Outgoing Ambassador Michael McFaul (left) was previously an advisor to President Barack Obama. Photo was taken on Feb. 24, 2010. Source: Official White House Photo by Pete Souza
Spaso House, the neoclassical villa that is the longtime home of American ambassadors to Russia, awaits a new occupant to warm the frosty bilateral air. Outgoing U.S. Ambassador to Russia Michael McFaul was due to leave Moscow on February 26 after saying his goodbyes and chronicling his achievements.
The name of the next top U.S. diplomat in Russia remains unknown, but the challenges he or she will face are substantial. RBTH spoke to former foreign-service officials and foreign policy experts from both the U.S. and Russia to get a sense of what kind of person is needed for this key role in the bilateral relationship.
McFaul served just over two years in Russia, one of the shortest tenures in recent history, and his promising mantra for U.S.-Russia relations – the “reset” – fell short of expectations.
In fact, during McFaul’s time in Moscow, bilateral relations suffered some serious setbacks.
There’s no doubt that McFaul’s first actions, such as a controversial meeting with opposition leaders that was set up before presenting his diplomatic credentials to President Vladimir Putin, raised eyebrows in the Kremlin.
His public, off-the-cuff comment early in his term that Russia is a “wild country” offended rank and file and also contributed to his mixed reception in Moscow.
Several candidates have been mentioned by observers as successors, from Assistant Secretary of State Rose Gottemoeller to Celeste Wallander, who serves as special assistant to the president and senior director for Russia and Eurasia on the National Security Council.
Washington, D.C.-based observers point to Gottemoeller as the obvious choice. She is an acknowledged expert on Russia and arms control, and much of the credit for the landmark New START treaty in 2010 should go to her, observers say.

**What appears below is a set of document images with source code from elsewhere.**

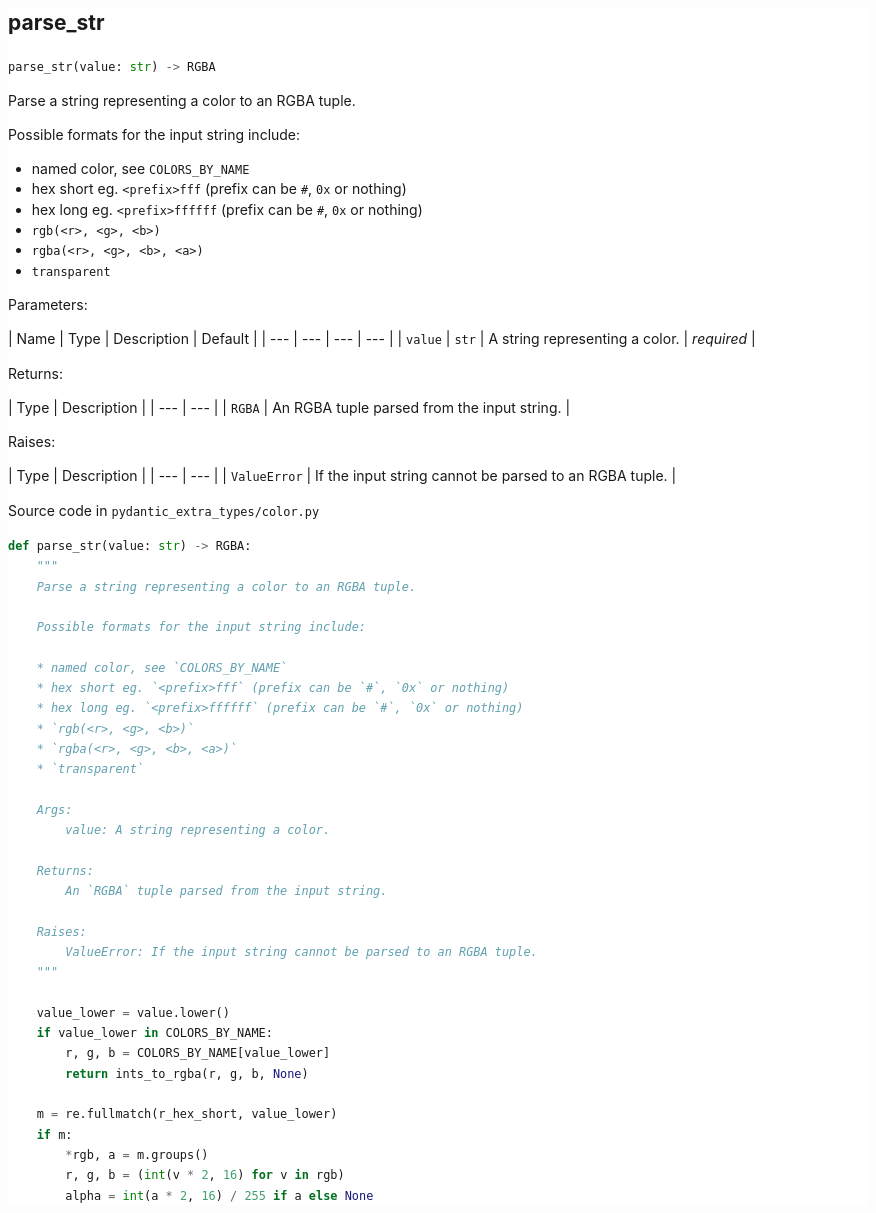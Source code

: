 ## parse_str

```python
parse_str(value: str) -> RGBA

```

Parse a string representing a color to an RGBA tuple.

Possible formats for the input string include:

- named color, see `COLORS_BY_NAME`
- hex short eg. `<prefix>fff` (prefix can be `#`, `0x` or nothing)
- hex long eg. `<prefix>ffffff` (prefix can be `#`, `0x` or nothing)
- `rgb(<r>, <g>, <b>)`
- `rgba(<r>, <g>, <b>, <a>)`
- `transparent`

Parameters:

| Name | Type | Description | Default | | --- | --- | --- | --- | | `value` | `str` | A string representing a color. | *required* |

Returns:

| Type | Description | | --- | --- | | `RGBA` | An RGBA tuple parsed from the input string. |

Raises:

| Type | Description | | --- | --- | | `ValueError` | If the input string cannot be parsed to an RGBA tuple. |

Source code in `pydantic_extra_types/color.py`

```python
def parse_str(value: str) -> RGBA:
    """
    Parse a string representing a color to an RGBA tuple.

    Possible formats for the input string include:

    * named color, see `COLORS_BY_NAME`
    * hex short eg. `<prefix>fff` (prefix can be `#`, `0x` or nothing)
    * hex long eg. `<prefix>ffffff` (prefix can be `#`, `0x` or nothing)
    * `rgb(<r>, <g>, <b>)`
    * `rgba(<r>, <g>, <b>, <a>)`
    * `transparent`

    Args:
        value: A string representing a color.

    Returns:
        An `RGBA` tuple parsed from the input string.

    Raises:
        ValueError: If the input string cannot be parsed to an RGBA tuple.
    """

    value_lower = value.lower()
    if value_lower in COLORS_BY_NAME:
        r, g, b = COLORS_BY_NAME[value_lower]
        return ints_to_rgba(r, g, b, None)

    m = re.fullmatch(r_hex_short, value_lower)
    if m:
        *rgb, a = m.groups()
        r, g, b = (int(v * 2, 16) for v in rgb)
        alpha = int(a * 2, 16) / 255 if a else None
```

Gottemoeller, who was formerly the head of the Carnegie Moscow Center, speaks superb Russian and has connections among officials, business and civil society in Moscow.
Should Obama tap Gottemoeller, she would be, like McFaul, a political appointee. Since 2009, 37 percent of the president’s ambassadorial appointments have gone to political appointees instead of career diplomats, according to the American Foreign Service Association.

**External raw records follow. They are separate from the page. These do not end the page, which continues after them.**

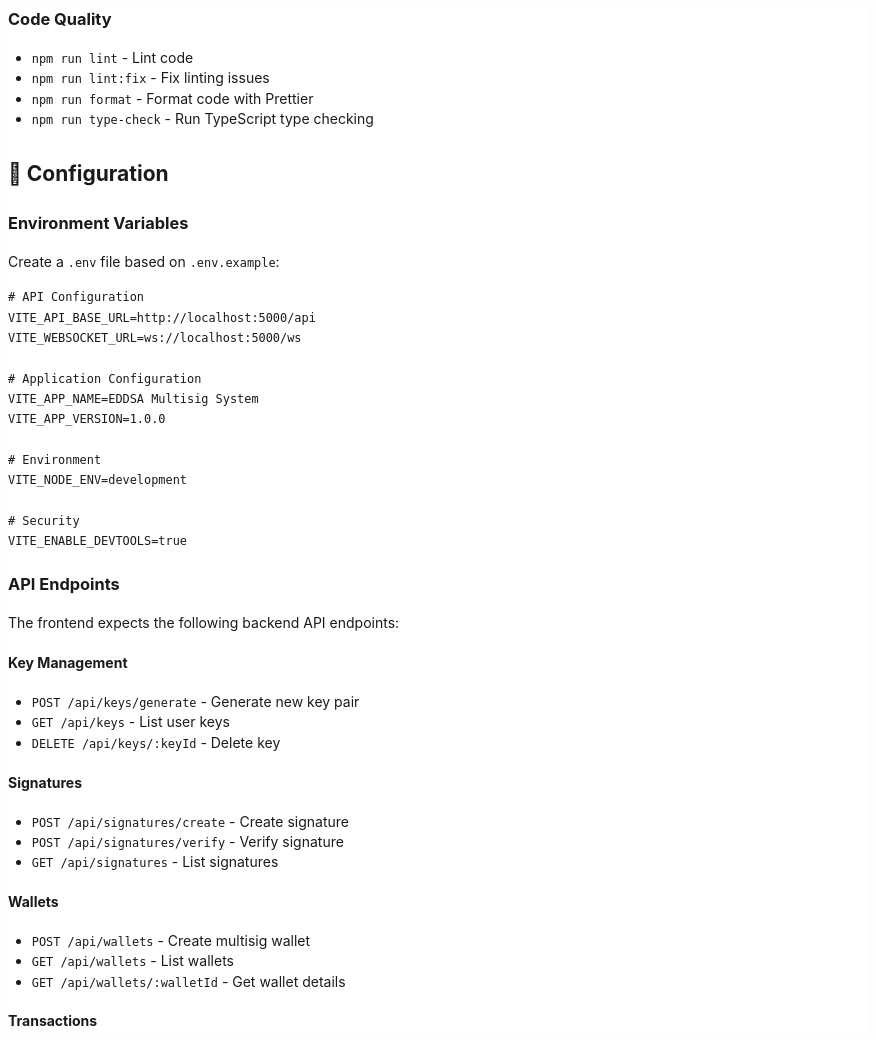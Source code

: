 ### Code Quality

- `npm run lint` - Lint code
- `npm run lint:fix` - Fix linting issues
- `npm run format` - Format code with Prettier
- `npm run type-check` - Run TypeScript type checking

## 🔧 Configuration

### Environment Variables

Create a `.env` file based on `.env.example`:

```env
# API Configuration
VITE_API_BASE_URL=http://localhost:5000/api
VITE_WEBSOCKET_URL=ws://localhost:5000/ws

# Application Configuration
VITE_APP_NAME=EDDSA Multisig System
VITE_APP_VERSION=1.0.0

# Environment
VITE_NODE_ENV=development

# Security
VITE_ENABLE_DEVTOOLS=true
```

### API Endpoints

The frontend expects the following backend API endpoints:

#### Key Management

- `POST /api/keys/generate` - Generate new key pair
- `GET /api/keys` - List user keys
- `DELETE /api/keys/:keyId` - Delete key

#### Signatures

- `POST /api/signatures/create` - Create signature
- `POST /api/signatures/verify` - Verify signature
- `GET /api/signatures` - List signatures

#### Wallets

- `POST /api/wallets` - Create multisig wallet
- `GET /api/wallets` - List wallets
- `GET /api/wallets/:walletId` - Get wallet details

#### Transactions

Yet the conventional wisdom says that the next head of the U.S. Embassy in Moscow will not be a political appointee. Commentators expect to see an experienced career diplomat who will stick to classic diplomacy.
Sergei Karaganov, who heads the Council on Foreign and Defense Policy, a Russian think-tank, said the next ambassador to Russia needs to adhere to two criteria – limit his or her activity on social networks and attract different groups of people.

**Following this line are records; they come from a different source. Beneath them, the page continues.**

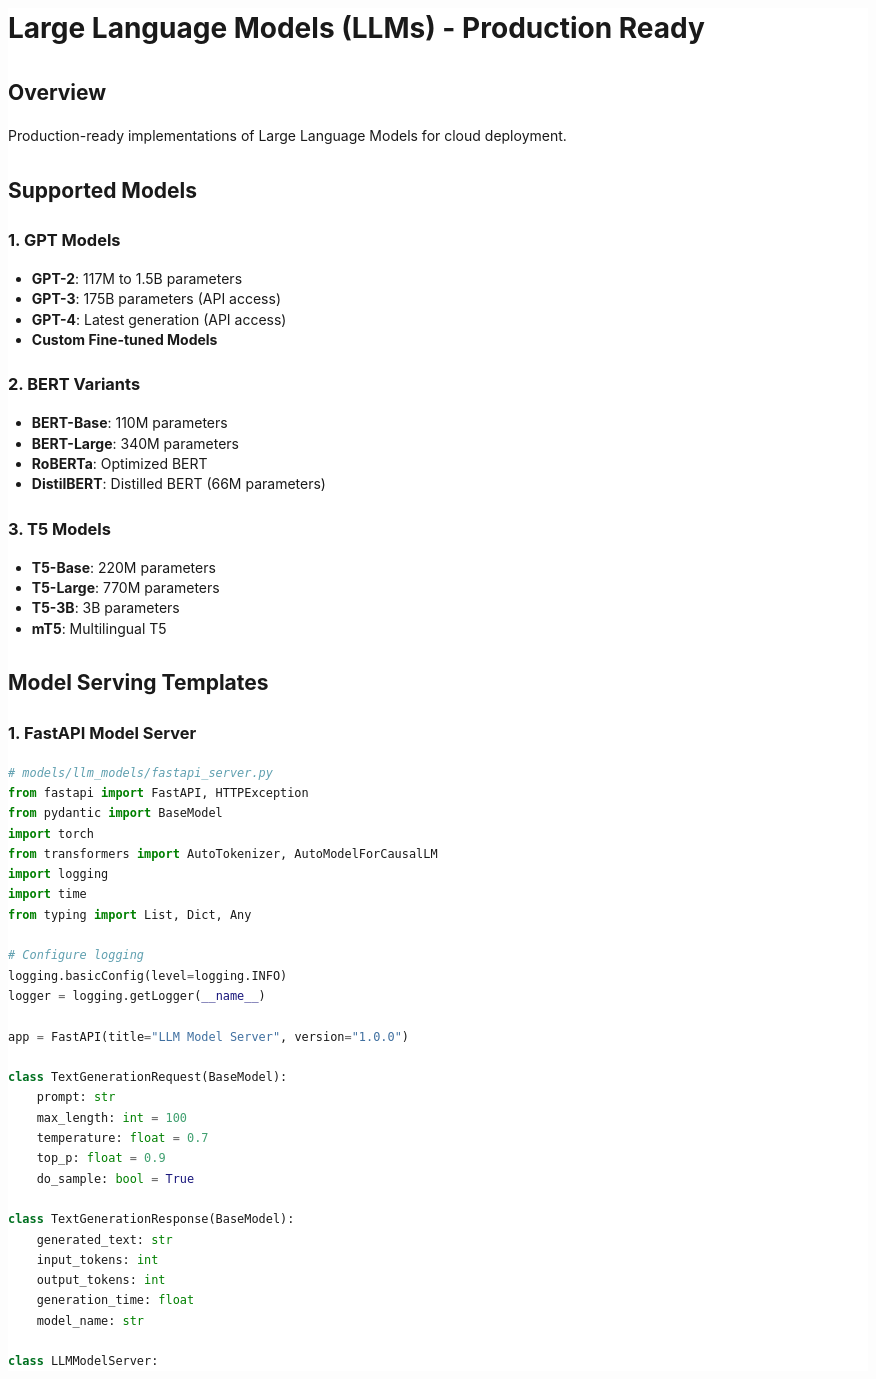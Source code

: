 # Large Language Models (LLMs) - Production Ready

## Overview
Production-ready implementations of Large Language Models for cloud deployment.

## Supported Models

### 1. GPT Models
- **GPT-2**: 117M to 1.5B parameters
- **GPT-3**: 175B parameters (API access)
- **GPT-4**: Latest generation (API access)
- **Custom Fine-tuned Models**

### 2. BERT Variants
- **BERT-Base**: 110M parameters
- **BERT-Large**: 340M parameters
- **RoBERTa**: Optimized BERT
- **DistilBERT**: Distilled BERT (66M parameters)

### 3. T5 Models
- **T5-Base**: 220M parameters
- **T5-Large**: 770M parameters
- **T5-3B**: 3B parameters
- **mT5**: Multilingual T5

## Model Serving Templates

### 1. FastAPI Model Server
```python
# models/llm_models/fastapi_server.py
from fastapi import FastAPI, HTTPException
from pydantic import BaseModel
import torch
from transformers import AutoTokenizer, AutoModelForCausalLM
import logging
import time
from typing import List, Dict, Any

# Configure logging
logging.basicConfig(level=logging.INFO)
logger = logging.getLogger(__name__)

app = FastAPI(title="LLM Model Server", version="1.0.0")

class TextGenerationRequest(BaseModel):
    prompt: str
    max_length: int = 100
    temperature: float = 0.7
    top_p: float = 0.9
    do_sample: bool = True

class TextGenerationResponse(BaseModel):
    generated_text: str
    input_tokens: int
    output_tokens: int
    generation_time: float
    model_name: str

class LLMModelServer:
```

“From previous ambassadors, John Beyrle can be mentioned as an outstanding diplomat in this regard who, unfortunately, had to prematurely leave our country because the of Wikileaks scandal,” Karaganov said.
Ambassador James Collins, who headed the American Embassy in Russia from 1997 to 2001, also said that the United States may well need a trained State Department bureaucrat to do the job.
“Frankly, Russia still expects an ambassador to work with the government of the Russian Federation. In order to do that, you need to be able to have a discussion with those people and have their confidence. Essentially, you have to be aware of the way in which you can do this most effectively,” Collins said.
McFaul had never worked for the State Department, and sources close to the Russian Ministry of Foreign Affairs (MFA) confirmed to RBTH that no real trusted relations emerged between McFaul and his counterparts at MFA headquarters on Smolenskaya Square.
Experts say that it will be harder for the new U.S. ambassador to improve relations easily between Washington and Moscow, given the geopolitical challenges facing the two countries, including lingering divisions over Syria, Iran and missile defense in Europe along with the political crisis in Ukraine and Russia’s controversial human rights dossier.
Thomas Graham, who served two tours as a foreign service officer in Moscow and now focuses on Russian and Eurasian affairs as a managing director at Kissinger Associates, Inc. acknowledged that “the new U.S. ambassador will arrive at a time of deeply troubled relations, assuming he or she arrives in the next few months.”
“His first task should be building good working relations with the Russian government – and, to give him a chance to succeed, the government should show him the respect due an American ambassador.
Gradually, over time and with great tact, the new ambassador should reach out to a broad segment of Russian society, including opponents of the regime, something that Americans expect of their ambassador and is essential to his maintaining credibility with the American political establishment,” Graham wrote in an email.
The new tenant of Spaso House will also have to focus on the economy, according to Daniel Russell, the president and CEO of the U.S.-Russia Business Council.
“Economic relations are a growing part of the bilateral agenda. Something that did not exist in the 1990s…. I think whoever is the next ambassador to Russia should make this a priority,” Russell said.
No matter how qualified the candidate is, it’s no secret that the nominee will have a difficult time during confirmation hearings. The ambassadorial pick could be blocked by conservative U.S. lawmakers aiming to use Obama’s nominee as a tool to extract political concessions on the Russian front.